For this week’s #52Ancestors I am returning to Hannah Oliver, who was last seen in April when I told the story of how her husband Richard Message was transported to Australia. Negatives - Richard Message transported - Sussex Genealogist
The theme is Wrong side of the Law but Hannah was on the right side of the Law in this instance.
Hannah remained in Sussex, she had an illegitimate daughter, Elizabeth Harriet in 1822 who married John Funnell my great x3 grandfather in 1840. For the 1841 census Hannah was living at Alehouse Farm in Bodle Street Green with John Catt, an Agricultural Labourer. By the time of the 1851 census she was still living with John Catt, he was a widower, she was a widow and by the 1861 they were in Warbleton, not far from the Three Cups Inn, which was being run by John and Elizabeth Funnell. She was described as John Catt’s Housekeeper and one of her granddaughters, Caroline Funnell appeared with them.
I recently found this interesting story in a local newspaper in 1867 involving them both:
Mary Jane and John Lavender of Dallington were charged on remand, the former with stealing, the latter with receiving 12 sovereigns, 1 half sovereign, 1 sixpence, 1 box and 2 books from the house of John Catt in Warbleton on 19 May.
Mary Jane was the 8 or 9 year old daughter of John Lavender, who was out on bail. Mary Jane was brought into the court sobbing.
Hannah Message, housekeeper to John Catt, deposed that John Catt on last Sunday week had 10 sovereigns and 5 half sovereigns in a small box kept in a large chest in his bedroom. On the Monday they had gone. Mary Jane Lavender had been living at the house for some time, her father lived about a mile away and she had no mother. Her brother George Lavender had come for her at about 10 o’clock, she had been up and down stairs several times. Charles Catt, John’s son corroborated Hannah’s evidence.
Charles Catt had talked to Mary Jane Lavender and sent her to talk to Mrs Funnell (Hannah’s daughter) and after that had visited the prisoner, John Lavender who admitted the girl had given him the two books and sixpence but nothing else.
Elizabeth Harriet Funnell was called to the stand and reported that she had gone to her father’s John Catt hearing some money had been lost. Her brother had sent the little girl in to talk to her. She admitted to Elizabeth she had taken the money and had given it to Emily Crouch for a patch piece. Emily Crouch, aged 13 had admitted that Mary Jane had given her a little box for which she had given her a piece. (piece of material to patch a hole).

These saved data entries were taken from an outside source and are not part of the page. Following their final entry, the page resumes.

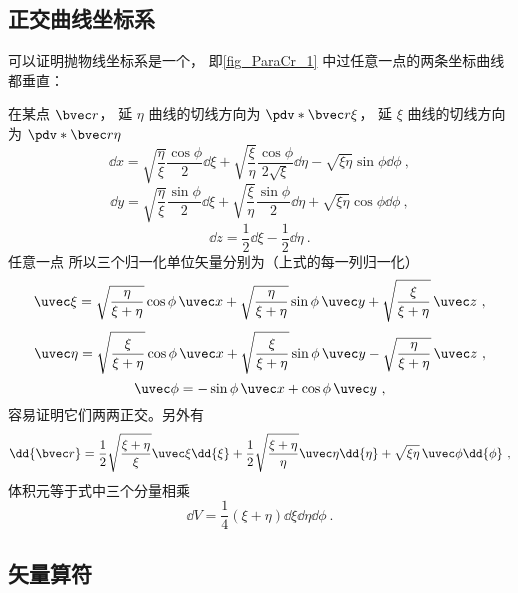 
\subsection{正交曲线坐标系}
可以证明抛物线坐标系是一个， 即\autoref{fig_ParaCr_1} 中过任意一点的两条坐标曲线都垂直：

在某点 $\bvec r$， 延 $\eta$ 曲线的切线方向为 $\pdv*{\bvec r}{\xi}$， 延 $\xi$ 曲线的切线方向为 $\pdv*{\bvec r}{\eta}$
\begin{equation}
\dd{x} = \sqrt{\frac{\eta}{\xi}}\frac{\cos\phi}{2}\dd{\xi} + \sqrt{\frac{\xi}{\eta}}\frac{\cos\phi}{2\sqrt{\xi}}\dd{\eta} - \sqrt{\xi\eta}\sin\phi\dd{\phi}~,
\end{equation}
\begin{equation}
\dd{y} = \sqrt{\frac{\eta}{\xi}}\frac{\sin\phi}{2}\dd{\xi} + \sqrt{\frac{\xi}{\eta}}\frac{\sin\phi}{2}\dd{\eta} + \sqrt{\xi\eta}\cos\phi\dd{\phi}~,
\end{equation}
\begin{equation}
\dd{z} = \frac{1}{2}\dd{\xi} - \frac{1}{2}\dd{\eta}~.
\end{equation}
任意一点 
所以三个归一化单位矢量分别为（上式的每一列归一化）
\begin{equation}
\uvec \xi = \sqrt{\frac{\eta}{\xi+\eta}}\cos\phi\,\uvec x + \sqrt{\frac{\eta}{\xi+\eta}}\sin\phi\,\uvec y + \sqrt{\frac{\xi}{\xi+\eta}}\,\uvec z~,
\end{equation}
\begin{equation}
\uvec \eta = \sqrt{\frac{\xi}{\xi+\eta}}\cos\phi\,\uvec x + \sqrt{\frac{\xi}{\xi+\eta}}\sin\phi\,\uvec y - \sqrt{\frac{\eta}{\xi+\eta}}\,\uvec z~,
\end{equation}
\begin{equation}
\uvec \phi = -\sin\phi \,\uvec x + \cos\phi \,\uvec y~,
\end{equation}
容易证明它们两两正交。另外有
\begin{equation}\label{eq_ParaCr_4}
\dd{\bvec r} = \frac{1}{2}\sqrt{\frac{\xi + \eta}{\xi}} \uvec \xi \dd{\xi}
+ \frac{1}{2}\sqrt{\frac{\xi + \eta}{\eta}} \uvec \eta \dd{\eta}
+ \sqrt{\xi\eta}\, \uvec \phi \dd{\phi}~,
\end{equation}
体积元等于式中三个分量相乘
\begin{equation}
\dd{V} = \frac{1}{4} (\xi + \eta) \dd{\xi}\dd{\eta}\dd{\phi}~.
\end{equation}

\subsection{矢量算符}

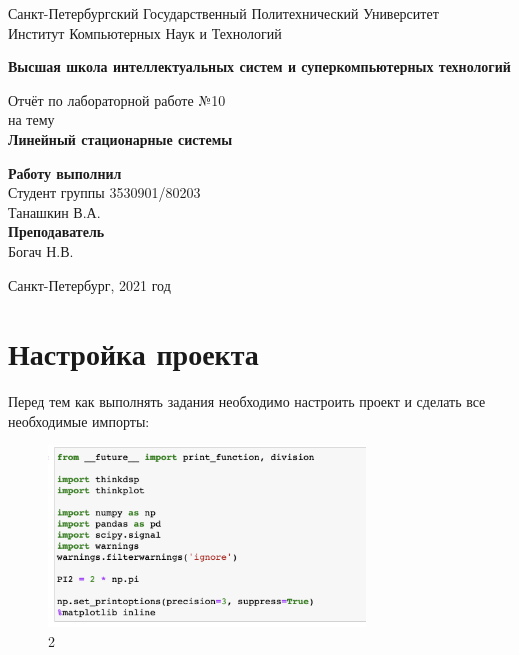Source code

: \documentclass[10pt,a4paper,oneside]{article}
\begin{document}
\begin{titlepage}
\newpage
	\begin{center}
		\Large Санкт-Петербургский Государственный Политехнический Университет\\
		Институт Компьютерных Наук и Технологий\\
	\end{center}
	\begin{center}
		\large\textbf {Высшая школа интеллектуальных систем и суперкомпьютерных технологий}
	\end{center}
	
	\vspace{5em}
	\begin{center}
		\large{Отчёт по лабораторной работе №10 \\ на тему \\
		\textbf{Линейный стационарные системы} }
	\end{center}
	
	\vspace{25em}
	\begin{flushright}
		\textbf{Работу выполнил\\}Студент группы 3530901/80203 \\ Танашкин В.А.\\
		\textbf{Преподаватель\\}Богач Н.В. 
	\end{flushright}
	
	\vspace{\fill}%
	\begin{center}
	Санкт-Петербург, 2021 год	
	\end{center}
\end{titlepage} %

\section{Настройка проекта}
Перед тем как выполнять задания необходимо настроить проект и сделать все необходимые импорты:

\begin{figure}[H]
        \centering
        \includegraphics[width=0.75\textwidth]{pics/0.png}
        \caption{2}
        \label{fig:first}
\end{figure}
\end{document}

Various local witnesses were called who all agreed that Mary Jane had given her father a sixpence. PC John Simmons had been called to the house on the morning of Monday 20th May and had spoken to Mary Jane who admitted she had taken the money and shown him where from. The box she had given to Emily Crouch. John Lavender was questioned by the PC and only admitted to the sixpence, nothing more. He had searched the house but did not find the money. The girl was remanded for a week and the father for a fortnight on his own recognizances.
This newspaper report as you can see is gold dust to a genealogist, it mentions neighbours and their families and where they lived. It also gives some idea of the amount of money John Catt had which I have to admit is more than I would have imagined he would have. But to me this gives a clue to Hannah’s circumstances. I always had this theory that there was more to the relationship between Hannah and John Catt than master and housekeeper. They remained together for at least 3 decades to her death. All the time she presumably imagined her husband was still alive in Australia and she remained married. In this article, Elizabeth Harriet referred to John as father and to Charles Catt as brother, which suggests a closeness more than daughter of housekeeper and master. But Elizabeth’s two marriage certificates put Richard Message as father on the first, impossible as we know, he had been in Australia since 1807, and she wasn’t born until 1822, and blank on the second certificate. It most certainly is an intriguing story and Hannah remains one of my favourite ancestors. I continue to research this one!